## [DATA]
^^^^^^^^
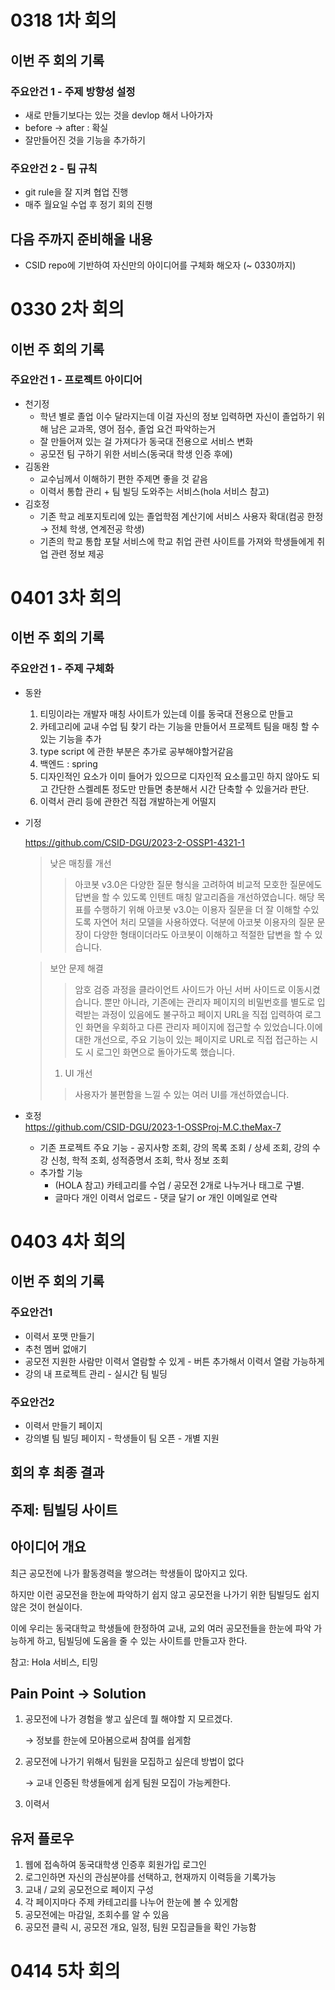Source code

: # 0318 1차 회의
## 이번 주 회의 기록
### 주요안건 1 - 주제 방향성 설정
- 새로 만들기보다는 있는 것을 devlop 해서 나아가자
- before → after : 확실
- 잘만들어진 것을 기능을 추가하기

### 주요안건 2 - 팀 규칙
- git rule을 잘 지켜 협업 진행
- 매주 월요일 수업 후 정기 회의 진행

## 다음 주까지 준비해올 내용
- CSID repo에 기반하여 자신만의 아이디어를 구체화 해오자 (~ 0330까지)

# 0330 2차 회의
## 이번 주 회의 기록
### 주요안건 1 - 프로젝트 아이디어
- 천기정
    - 학년 별로 졸업 이수 달라지는데 이걸 자신의 정보 입력하면 자신이 졸업하기 위해 남은 교과목, 영어 점수, 졸업 요건 파악하는거
    - 잘 만들어져 있는 걸 가져다가 동국대 전용으로 서비스 변화
    - 공모전 팀 구하기 위한 서비스(동국대 학생 인증 후에)
- 김동완
    - 교수님께서 이해하기 편한 주제면 좋을 것 같음
    - 이력서 통합 관리 + 팀 빌딩 도와주는 서비스(hola 서비스 참고)
- 김호정
    - 기존 학교 레포지토리에 있는 졸업학점 계산기에 서비스 사용자 확대(컴공 한정 → 전체 학생, 연계전공 학생)
    - 기존의 학교 통합 포탈 서비스에 학교 취업 관련 사이트를 가져와 학생들에게 취업 관련 정보 제공

# 0401 3차 회의
## 이번 주 회의 기록
### 주요안건 1 - 주제 구체화

- 동완
    1. 티밍이라는 개발자 매칭 사이트가 있는데 이를 동국대 전용으로 만들고
    2. 카테고리에 교내 수업 팀 찾기 라는 기능을 만들어서 프로젝트 팀을 매칭 할 수 있는 기능을 추가
    3. type script 에 관한 부분은 추가로 공부해야할거같음
    4. 백엔드 : spring
    5. 디자인적인 요소가 이미 들어가 있으므로 디자인적 요소를고민 하지 않아도 되고 간단한 스켈레톤 정도만 만들면 충분해서 시간 단축할 수 있을거라 판단.
    6. 이력서 관리 등에 관한건 직접 개발하는게 어떨지
- 기정

  https://github.com/CSID-DGU/2023-2-OSSP1-4321-1

  > 낮은 매칭률 개선
  >
  >
  > > 아코봇 v3.0은 다양한 질문 형식을 고려하여 비교적 모호한 질문에도 답변을 할 수 있도록 인텐트 매칭 알고리즘을 개선하였습니다. 해당 목표를 수행하기 위해 아코봇 v3.0는 이용자 질문을 더 잘 이해할 수있도록 자연어 처리 모델을 사용하였다. 덕분에 아코봇 이용자의 질문 문장이 다양한 형태이더라도 아코봇이 이해하고 적절한 답변을 할 수 있습니다.
  > >

  > 보안 문제 해결
  >
  >
  > > 암호 검증 과정을 클라이언트 사이드가 아닌 서버 사이드로 이동시켰습니다. 뿐만 아니라, 기존에는 관리자 페이지의 비밀번호를 별도로 입력받는 과정이 있음에도 불구하고 페이지 URL을 직접 입력하여 로그인 화면을 우회하고 다른 관리자 페이지에 접근할 수 있었습니다.이에 대한 개선으로, 주요 기능이 있는 페이지로 URL로 직접 접근하는 시도 시 로그인 화면으로 돌아가도록 했습니다.
  > >
  > 1. UI 개선
  >
  > > 사용자가 불편함을 느낄 수 있는 여러 UI를 개선하였습니다.
- 호정    
https://github.com/CSID-DGU/2023-1-OSSProj-M.C.theMax-7
    - 기존 프로젝트 주요 기능 - 공지사항 조회, 강의 목록 조회 / 상세 조회, 강의 수강 신청, 학적 조회, 성적증명서 조회, 학사 정보 조회
    - 추가할 기능
        - (HOLA 참고) 카테고리를 수업 / 공모전 2개로 나누거나 태그로 구별.
        - 글마다 개인 이력서 업로드 - 댓글 달기 or 개인 이메일로 연락

# 0403 4차 회의
## 이번 주 회의 기록
### 주요안건1

- 이력서 포맷 만들기
- 추천 멤버 없애기
- 공모전 지원한 사람만 이력서 열람할 수 있게 - 버튼 추가해서 이력서 열람 가능하게
- 강의 내 프로젝트 관리 - 실시간 팀 빌딩

### 주요안건2

- 이력서 만들기 페이지
- 강의별 팀 빌딩 페이지 - 학생들이 팀 오픈 - 개별 지원

## 회의 후 최종 결과

## 주제: 팀빌딩 사이트

## 아이디어 개요

최근 공모전에 나가 활동경력을 쌓으려는 학생들이 많아지고 있다.

하지만 이런 공모전을 한눈에 파악하기 쉽지 않고 공모전을 나가기 위한 팀빌딩도 쉽지 않은 것이 현실이다.

이에 우리는 동국대학교 학생들에 한정하여 교내, 교외 여러 공모전들을 한눈에 파악 가능하게 하고, 팀빌딩에 도움을 줄 수 있는 사이트를 만들고자 한다.

참고: Hola 서비스, 티밍

## Pain Point → Solution

1. 공모전에 나가 경험을 쌓고 싶은데 뭘 해야할 지 모르겠다.

   → 정보를 한눈에 모아봄으로써 참여를 쉽게함

2. 공모전에 나가기 위해서 팀원을 모집하고 싶은데 방법이 없다

   → 교내 인증된 학생들에게 쉽게 팀원 모집이 가능케한다.

3. 이력서

## 유저 플로우

1. 웹에 접속하여 동국대학생 인증후 회원가입 로그인
2. 로그인하면 자신의 관심분야를 선택하고, 현재까지 이력등을 기록가능
3. 교내 / 교외 공모전으로 페이지 구성
4. 각 페이지마다 주제 카테고리를 나누어 한눈에 볼 수 있게함
5. 공모전에는 마감일, 조회수를 알 수 있음
6. 공모전 클릭 시, 공모전 개요, 일정, 팀원 모집글들을 확인 가능함

# 0414 5차 회의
^^^^^^^^
## [EXERCISE REQUIREMENTS]
Would it be possible to give the material above again exactly, with the pictures left out?

## [REPLY TO THE TASK]
Source code

: # 0318 1차 회의
## 이번 주 회의 기록
### 주요안건 1 - 주제 방향성 설정
- 새로 만들기보다는 있는 것을 devlop 해서 나아가자
- before → after : 확실
- 잘만들어진 것을 기능을 추가하기

### 주요안건 2 - 팀 규칙
- git rule을 잘 지켜 협업 진행
- 매주 월요일 수업 후 정기 회의 진행

## 다음 주까지 준비해올 내용
- CSID repo에 기반하여 자신만의 아이디어를 구체화 해오자 (~ 0330까지)

# 0330 2차 회의
## 이번 주 회의 기록
### 주요안건 1 - 프로젝트 아이디어
- 천기정
    - 학년 별로 졸업 이수 달라지는데 이걸 자신의 정보 입력하면 자신이 졸업하기 위해 남은 교과목, 영어 점수, 졸업 요건 파악하는거
    - 잘 만들어져 있는 걸 가져다가 동국대 전용으로 서비스 변화
    - 공모전 팀 구하기 위한 서비스(동국대 학생 인증 후에)
- 김동완
    - 교수님께서 이해하기 편한 주제면 좋을 것 같음
    - 이력서 통합 관리 + 팀 빌딩 도와주는 서비스(hola 서비스 참고)
- 김호정
    - 기존 학교 레포지토리에 있는 졸업학점 계산기에 서비스 사용자 확대(컴공 한정 → 전체 학생, 연계전공 학생)
    - 기존의 학교 통합 포탈 서비스에 학교 취업 관련 사이트를 가져와 학생들에게 취업 관련 정보 제공

# 0401 3차 회의
## 이번 주 회의 기록
### 주요안건 1 - 주제 구체화

- 동완
    1. 티밍이라는 개발자 매칭 사이트가 있는데 이를 동국대 전용으로 만들고
    2. 카테고리에 교내 수업 팀 찾기 라는 기능을 만들어서 프로젝트 팀을 매칭 할 수 있는 기능을 추가
    3. type script 에 관한 부분은 추가로 공부해야할거같음
    4. 백엔드 : spring
    5. 디자인적인 요소가 이미 들어가 있으므로 디자인적 요소를고민 하지 않아도 되고 간단한 스켈레톤 정도만 만들면 충분해서 시간 단축할 수 있을거라 판단.
    6. 이력서 관리 등에 관한건 직접 개발하는게 어떨지
- 기정

  https://github.com/CSID-DGU/2023-2-OSSP1-4321-1

  > 낮은 매칭률 개선
  >
  >
  > > 아코봇 v3.0은 다양한 질문 형식을 고려하여 비교적 모호한 질문에도 답변을 할 수 있도록 인텐트 매칭 알고리즘을 개선하였습니다. 해당 목표를 수행하기 위해 아코봇 v3.0는 이용자 질문을 더 잘 이해할 수있도록 자연어 처리 모델을 사용하였다. 덕분에 아코봇 이용자의 질문 문장이 다양한 형태이더라도 아코봇이 이해하고 적절한 답변을 할 수 있습니다.
  > >

  > 보안 문제 해결
  >
  >
  > > 암호 검증 과정을 클라이언트 사이드가 아닌 서버 사이드로 이동시켰습니다. 뿐만 아니라, 기존에는 관리자 페이지의 비밀번호를 별도로 입력받는 과정이 있음에도 불구하고 페이지 URL을 직접 입력하여 로그인 화면을 우회하고 다른 관리자 페이지에 접근할 수 있었습니다.이에 대한 개선으로, 주요 기능이 있는 페이지로 URL로 직접 접근하는 시도 시 로그인 화면으로 돌아가도록 했습니다.
  > >
  > 1. UI 개선
  >
  > > 사용자가 불편함을 느낄 수 있는 여러 UI를 개선하였습니다.
- 호정    
https://github.com/CSID-DGU/2023-1-OSSProj-M.C.theMax-7
    - 기존 프로젝트 주요 기능 - 공지사항 조회, 강의 목록 조회 / 상세 조회, 강의 수강 신청, 학적 조회, 성적증명서 조회, 학사 정보 조회
    - 추가할 기능
        - (HOLA 참고) 카테고리를 수업 / 공모전 2개로 나누거나 태그로 구별.
        - 글마다 개인 이력서 업로드 - 댓글 달기 or 개인 이메일로 연락

# 0403 4차 회의
## 이번 주 회의 기록
### 주요안건1

- 이력서 포맷 만들기
- 추천 멤버 없애기
- 공모전 지원한 사람만 이력서 열람할 수 있게 - 버튼 추가해서 이력서 열람 가능하게
- 강의 내 프로젝트 관리 - 실시간 팀 빌딩

### 주요안건2

- 이력서 만들기 페이지
- 강의별 팀 빌딩 페이지 - 학생들이 팀 오픈 - 개별 지원

## 회의 후 최종 결과

## 주제: 팀빌딩 사이트

## 아이디어 개요

최근 공모전에 나가 활동경력을 쌓으려는 학생들이 많아지고 있다.

하지만 이런 공모전을 한눈에 파악하기 쉽지 않고 공모전을 나가기 위한 팀빌딩도 쉽지 않은 것이 현실이다.

이에 우리는 동국대학교 학생들에 한정하여 교내, 교외 여러 공모전들을 한눈에 파악 가능하게 하고, 팀빌딩에 도움을 줄 수 있는 사이트를 만들고자 한다.

참고: Hola 서비스, 티밍

## Pain Point → Solution

1. 공모전에 나가 경험을 쌓고 싶은데 뭘 해야할 지 모르겠다.

   → 정보를 한눈에 모아봄으로써 참여를 쉽게함

2. 공모전에 나가기 위해서 팀원을 모집하고 싶은데 방법이 없다

   → 교내 인증된 학생들에게 쉽게 팀원 모집이 가능케한다.

3. 이력서

## 유저 플로우

1. 웹에 접속하여 동국대학생 인증후 회원가입 로그인
2. 로그인하면 자신의 관심분야를 선택하고, 현재까지 이력등을 기록가능
3. 교내 / 교외 공모전으로 페이지 구성
4. 각 페이지마다 주제 카테고리를 나누어 한눈에 볼 수 있게함
5. 공모전에는 마감일, 조회수를 알 수 있음
6. 공모전 클릭 시, 공모전 개요, 일정, 팀원 모집글들을 확인 가능함

# 0414 5차 회의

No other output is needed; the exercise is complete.